Digital Scales - Capacity
Digital scales are categorized according to their maximum capacity. Starting with 50g the market offers suitable scales for any needs. It is important not to overload the scale beyond its capacity since this might lead to irreparabel damages and warranty rights are lost. If you carry a digital scale that fits into a pocket be careful not to sit down on it. But there are hardcover cases available that protect the scales.
Digital Scales - Accuracy
An essential feature of quality scales is their accuracy. If you use bathroom scales or kitchen scales the tolerance range may be within grams, but if you need to weigh luxury substances the demands are certainly higher. Thus, an accuracy of 0.01g is nowadays standard for premium digital scales.

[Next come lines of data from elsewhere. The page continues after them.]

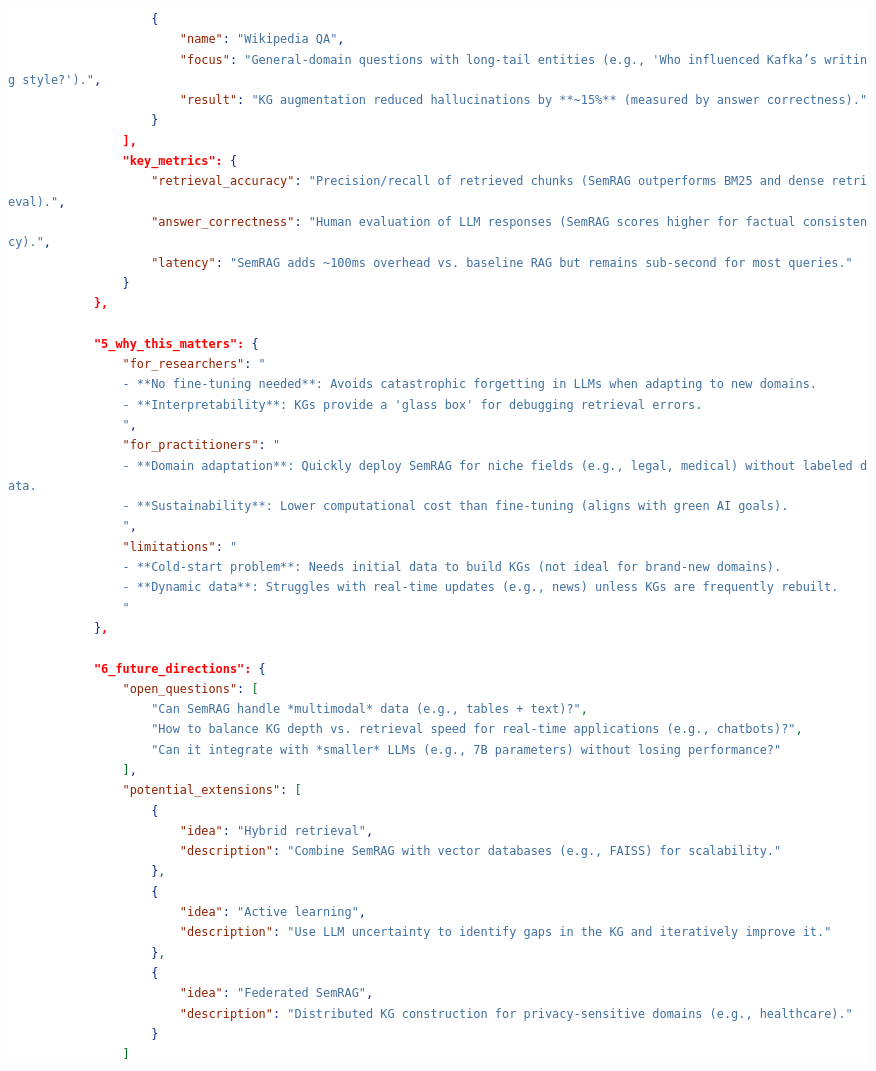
 ```json
                    {
                        "name": "Wikipedia QA",
                        "focus": "General-domain questions with long-tail entities (e.g., 'Who influenced Kafka’s writing style?').",
                        "result": "KG augmentation reduced hallucinations by **~15%** (measured by answer correctness)."
                    }
                ],
                "key_metrics": {
                    "retrieval_accuracy": "Precision/recall of retrieved chunks (SemRAG outperforms BM25 and dense retrieval).",
                    "answer_correctness": "Human evaluation of LLM responses (SemRAG scores higher for factual consistency).",
                    "latency": "SemRAG adds ~100ms overhead vs. baseline RAG but remains sub-second for most queries."
                }
            },

            "5_why_this_matters": {
                "for_researchers": "
                - **No fine-tuning needed**: Avoids catastrophic forgetting in LLMs when adapting to new domains.
                - **Interpretability**: KGs provide a 'glass box' for debugging retrieval errors.
                ",
                "for_practitioners": "
                - **Domain adaptation**: Quickly deploy SemRAG for niche fields (e.g., legal, medical) without labeled data.
                - **Sustainability**: Lower computational cost than fine-tuning (aligns with green AI goals).
                ",
                "limitations": "
                - **Cold-start problem**: Needs initial data to build KGs (not ideal for brand-new domains).
                - **Dynamic data**: Struggles with real-time updates (e.g., news) unless KGs are frequently rebuilt.
                "
            },

            "6_future_directions": {
                "open_questions": [
                    "Can SemRAG handle *multimodal* data (e.g., tables + text)?",
                    "How to balance KG depth vs. retrieval speed for real-time applications (e.g., chatbots)?",
                    "Can it integrate with *smaller* LLMs (e.g., 7B parameters) without losing performance?"
                ],
                "potential_extensions": [
                    {
                        "idea": "Hybrid retrieval",
                        "description": "Combine SemRAG with vector databases (e.g., FAISS) for scalability."
                    },
                    {
                        "idea": "Active learning",
                        "description": "Use LLM uncertainty to identify gaps in the KG and iteratively improve it."
                    },
                    {
                        "idea": "Federated SemRAG",
                        "description": "Distributed KG construction for privacy-sensitive domains (e.g., healthcare)."
                    }
                ]
```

Many digital scales do not just weigh stuff but have a calculator function as well. It is very convenient to store for example the gold price per gram and then have the calculator get the total price on the basis of the weighing result.
Recalibrating a Digital Scale
Digital scales need a recalibration on a regular basis. Especially after a heavy shock this might be necessary. Fortunately this is no big deal. But you need a calibration weight that you get in the standard sizes of 50g, 100g or the rare 200g. For a rough recalibration you can also use some coins, this is often mentioned in the instructions for the scale.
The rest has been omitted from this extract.